▸ Goal of the exercise
If a line in the records contains the string "eight", show that line.

▬▬▬

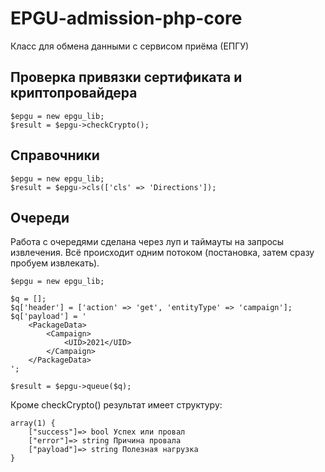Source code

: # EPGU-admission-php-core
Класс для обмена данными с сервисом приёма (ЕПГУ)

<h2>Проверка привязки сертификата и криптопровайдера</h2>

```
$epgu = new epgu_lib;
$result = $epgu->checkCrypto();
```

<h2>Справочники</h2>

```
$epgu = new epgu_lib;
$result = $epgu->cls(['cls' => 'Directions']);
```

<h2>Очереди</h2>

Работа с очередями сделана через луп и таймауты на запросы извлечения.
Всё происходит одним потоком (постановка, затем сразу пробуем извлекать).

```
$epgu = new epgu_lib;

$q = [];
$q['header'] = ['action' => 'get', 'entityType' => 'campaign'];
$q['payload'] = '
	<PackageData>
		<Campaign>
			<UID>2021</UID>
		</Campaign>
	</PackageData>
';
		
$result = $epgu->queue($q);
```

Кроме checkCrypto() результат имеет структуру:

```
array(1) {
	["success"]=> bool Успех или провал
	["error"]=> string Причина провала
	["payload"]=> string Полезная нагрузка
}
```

▬▬▬

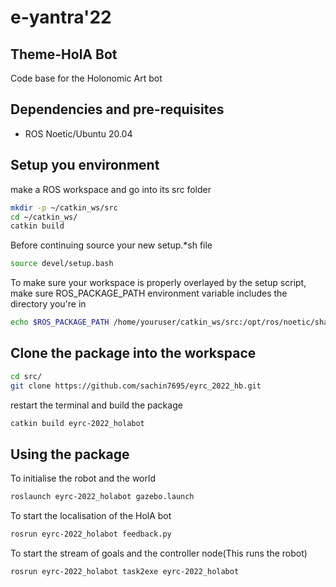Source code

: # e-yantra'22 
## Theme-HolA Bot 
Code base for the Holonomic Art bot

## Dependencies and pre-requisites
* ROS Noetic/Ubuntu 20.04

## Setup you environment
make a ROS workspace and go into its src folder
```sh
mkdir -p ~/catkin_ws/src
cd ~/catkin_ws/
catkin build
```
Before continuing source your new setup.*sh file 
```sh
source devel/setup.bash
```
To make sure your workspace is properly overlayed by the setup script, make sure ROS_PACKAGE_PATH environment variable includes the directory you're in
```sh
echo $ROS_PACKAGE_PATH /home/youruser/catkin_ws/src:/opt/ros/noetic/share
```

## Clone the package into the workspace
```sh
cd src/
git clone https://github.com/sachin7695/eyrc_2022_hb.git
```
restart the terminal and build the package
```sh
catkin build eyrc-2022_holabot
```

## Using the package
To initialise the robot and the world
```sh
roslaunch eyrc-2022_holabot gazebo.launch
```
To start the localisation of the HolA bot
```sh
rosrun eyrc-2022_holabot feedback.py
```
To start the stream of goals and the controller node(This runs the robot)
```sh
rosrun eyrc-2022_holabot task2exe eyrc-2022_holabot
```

▬▬▬

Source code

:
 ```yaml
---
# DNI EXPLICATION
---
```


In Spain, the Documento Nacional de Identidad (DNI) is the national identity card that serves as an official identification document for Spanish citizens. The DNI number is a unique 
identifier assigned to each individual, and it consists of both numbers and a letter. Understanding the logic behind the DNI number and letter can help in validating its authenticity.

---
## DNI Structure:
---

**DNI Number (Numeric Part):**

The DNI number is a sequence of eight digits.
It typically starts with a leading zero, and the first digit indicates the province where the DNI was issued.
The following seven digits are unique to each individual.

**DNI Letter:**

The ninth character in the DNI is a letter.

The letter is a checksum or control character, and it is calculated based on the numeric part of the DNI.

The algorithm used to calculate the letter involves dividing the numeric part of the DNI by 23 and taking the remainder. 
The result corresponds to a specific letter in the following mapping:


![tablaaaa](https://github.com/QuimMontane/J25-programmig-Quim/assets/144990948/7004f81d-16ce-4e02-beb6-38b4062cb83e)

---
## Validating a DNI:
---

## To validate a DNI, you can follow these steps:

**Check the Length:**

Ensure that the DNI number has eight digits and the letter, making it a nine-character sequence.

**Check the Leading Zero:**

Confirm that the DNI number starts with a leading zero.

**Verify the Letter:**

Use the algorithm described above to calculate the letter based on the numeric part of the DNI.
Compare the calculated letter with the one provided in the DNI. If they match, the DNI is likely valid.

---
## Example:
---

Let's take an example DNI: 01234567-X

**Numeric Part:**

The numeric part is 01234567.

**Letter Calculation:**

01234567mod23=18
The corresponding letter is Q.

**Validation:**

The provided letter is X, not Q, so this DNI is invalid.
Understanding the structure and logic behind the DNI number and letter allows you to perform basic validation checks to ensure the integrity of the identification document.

▬▬▬

▸ Your response
The DNI number is a sequence of eight digits.
Ensure that the DNI number has eight digits and the letter, making it a nine-character sequence.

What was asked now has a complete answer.